As mentioned in the previous section, regions close to the walls suppose an additional problem for RANS and LES in terms of modelling, DNS not requiring any modelling. RANS has been well-adapted for this different modelling with more or less success as stated in the previous section. Equivalently, LES relies on a certain amount of modelling to close the equations to be solved as shown in App. B. Thus, unresolved terms rely upon these models to account for missing physics. Adequate models may be found in cases where turbulence is isotropic, but these need usually to be adapted for strongly sheared flows such as those encountered near walls. Even for sub-grid scale models that are designed for wall-resolved situations, like the WALE model in App. B.3, these require additional hypotheses if meshes aren’t sufficiently fine. This implies that any unresolved physics will either be wrongly modelled (Smagorinsky model) or neglected (WALE, SIGMA) if no other condition is added. There are thus two options; either define a mesh sufficiently fine to account for the smallest scales or to use an additional model. Simulations done in Chap. 6 are done in a wall-resolved context but the most widely used alternatives in industry are nevertheless presented.
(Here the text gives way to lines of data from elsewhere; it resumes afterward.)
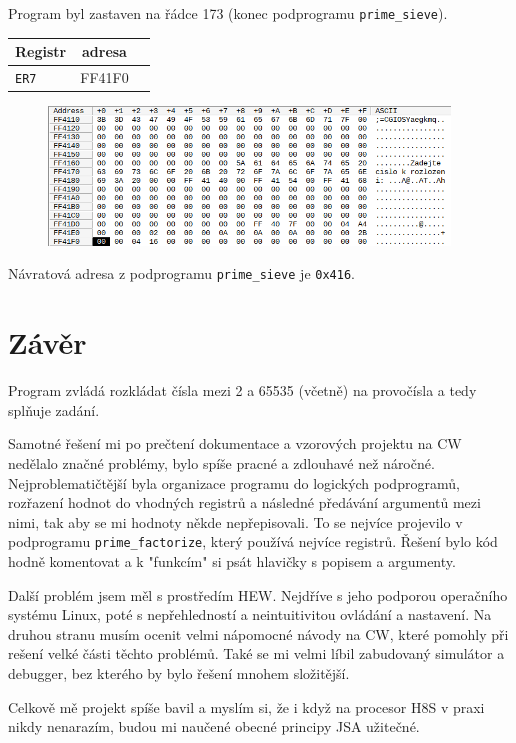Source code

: \documentclass[12pt]{article}
\newcommand{\code}[1]{\mbox{\texttt{#1}}}
\begin{document}
Program byl zastaven na řádce 173 (konec podprogramu \code{prime\_sieve}).

\begin{table}[H]
	\centering
	\begin{tabular}{|l|c|r|}
		\hline
		Registr    & adresa \\ \hline
		\code{ER7} & FF41F0 \\ \hline
	\end{tabular}
\end{table}

\begin{figure}[H]
	\begin{center}
		\includegraphics[width=0.95\textwidth]{pic/memory.png}
	\end{center}
\end{figure}

Návratová adresa z podprogramu \code{prime\_sieve} je \code{0x416}.

\section{Závěr}

Program zvládá rozkládat čísla mezi 2 a 65535 (včetně) na provočísla a tedy
splňuje zadání.

Samotné řešení mi po prečtení dokumentace a vzorových projektu na CW nedělalo
značné problémy, bylo spíše pracné a zdlouhavé než náročné. Nejproblematičtější
byla organizace programu do logických podprogramů, rozřazení hodnot do vhodných
registrů a následné předávání argumentů mezi nimi, tak aby se mi hodnoty někde
nepřepisovali. To se nejvíce projevilo v podprogramu \code{prime\_factorize},
který používá nejvíce registrů. Řešení bylo kód hodně komentovat a k "funkcím"
si psát hlavičky s popisem a argumenty.

Další problém jsem měl s prostředím HEW. Nejdříve s jeho podporou operačního
systému Linux, poté s nepřehledností a neintuitivitou ovládání a nastavení. Na
druhou stranu musím ocenit velmi nápomocné návody na CW, které pomohly při
rešení velké části těchto problémů. Také se mi velmi líbil zabudovaný simulátor
a debugger, bez kterého by bylo řešení mnohem složitější.

Celkově mě projekt spíše bavil a myslím si, že i když na procesor H8S v praxi
nikdy nenarazím, budou mi naučené obecné principy JSA užitečné.
\end{document}
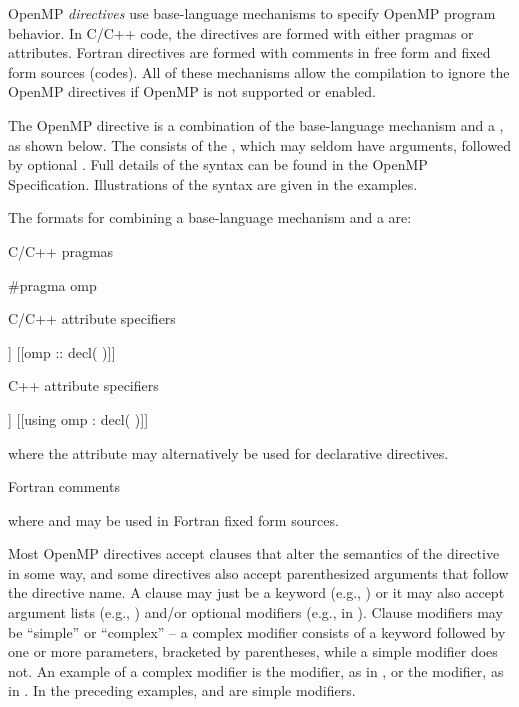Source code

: \label{chap:directive_syntax}

OpenMP \emph{directives} use base-language mechanisms to specify OpenMP program behavior.
In C/C++ code, the directives are formed with 
either pragmas or attributes.
Fortran directives are formed with comments in free form and fixed form sources (codes).
All of these mechanisms allow the compilation to ignore the OpenMP directives if
OpenMP is not supported or enabled.


The OpenMP directive is a combination of the base-language mechanism and a ,
as shown below. The  consists
of the , which may seldom have arguments, 
followed by optional . Full details of the syntax can be found in the OpenMP Specification.
Illustrations of the syntax are given in the examples.

The formats for combining a base-language mechanism and a  are:

C/C++ pragmas
\begin{indentedcodelist}
#pragma omp 
\end{indentedcodelist}

C/C++ attribute specifiers
\begin{indentedcodelist}
[[omp :: directive( \plc{directive-specification} )]]
[[omp :: decl(  )]]
\end{indentedcodelist}

C++ attribute specifiers
\begin{indentedcodelist}
[[using omp : directive( \plc{directive-specification} )]]
[[using omp : decl(  )]]
\end{indentedcodelist}

where the  attribute may alternatively be used for declarative
directives.

Fortran comments

where  and  may be used in Fortran fixed form sources.

Most OpenMP directives accept clauses that alter the semantics of the directive in some way, 
and some directives also accept parenthesized arguments that follow the directive name. 
A clause may just be a keyword (e.g., ) or it may also accept argument lists 
(e.g., ) and/or optional modifiers (e.g.,  in 
).
Clause modifiers may be ``simple'' or ``complex'' -- a complex modifier consists of a
keyword followed by one or more parameters, bracketed by parentheses, while a simple 
modifier does not. An example of a complex modifier is the  modifier, 
as in , or the  modifier, as in 
. 
In the preceding examples,  and  are simple modifiers.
Two main great families of modelling exist in the context of LES, • Wall-modelled LES
Modelling results from the need to determine the interaction between the smaller and the larger scales of the flow which are filtered and resolved respectively. This applies to the whole domain, however, it is of great importance in the near-wall region as the boundary layer physics dominate this area. The problem is that subgrid-scale models by themselves are not able to account for the shear stresses at the wall if y+, a non-dimensional distance
parameter, is larger than a certain value O (10). On the other hand, from the universal velocity distribution law in the presence of walls it is possible to provide a relation to account for the wall influence. Taking this law and the associated velocity distribution, it is possible to estimate the shear stress. This has been a historical problem initially approached by Schumann and Deardorff [163, 47] that has led to many laws and their variants. The common feature to all laws is that they require information of the velocity field outside of what is known as the viscous sublayer (see Chap. 5). The mesh must be
2.2 Near-wall turbulence modelling adapted so the position at which the information is extracted has a physical meaning as it is crucial to the correct behaviour of the wall law. The wall-modelled LES approach is thus based on predicting the shear stress (from a purely aerodynamical point of view) using a velocity value given at a normal distance from the wall to surpass the need for a high resolution in the proximity of the wall.
• Wall-resolved LES
In this approach, the objective is to capture the dynamics of the locally most energetic scales. This imposes that the mesh cell size decreases in the near-wall region to account for the smaller scales present in the flow. The problem associated to this reduction is the increase in cost of the simulation. The estimation of the cost associated to this type of simulation is linked to the value of the Reynolds number and scales as Re13/7 following
Choi and Moin [31]. This implies that the cost is near to that of a DNS as the value of y+, should not be higher than 5 for channel simulations [140] and even lower when
curvature effects are present. In this low value y+ region, contributions from the subgrid-
scale models should be well adapted and an adequate SGS model (cf. the P1 property in App. B) has to be used.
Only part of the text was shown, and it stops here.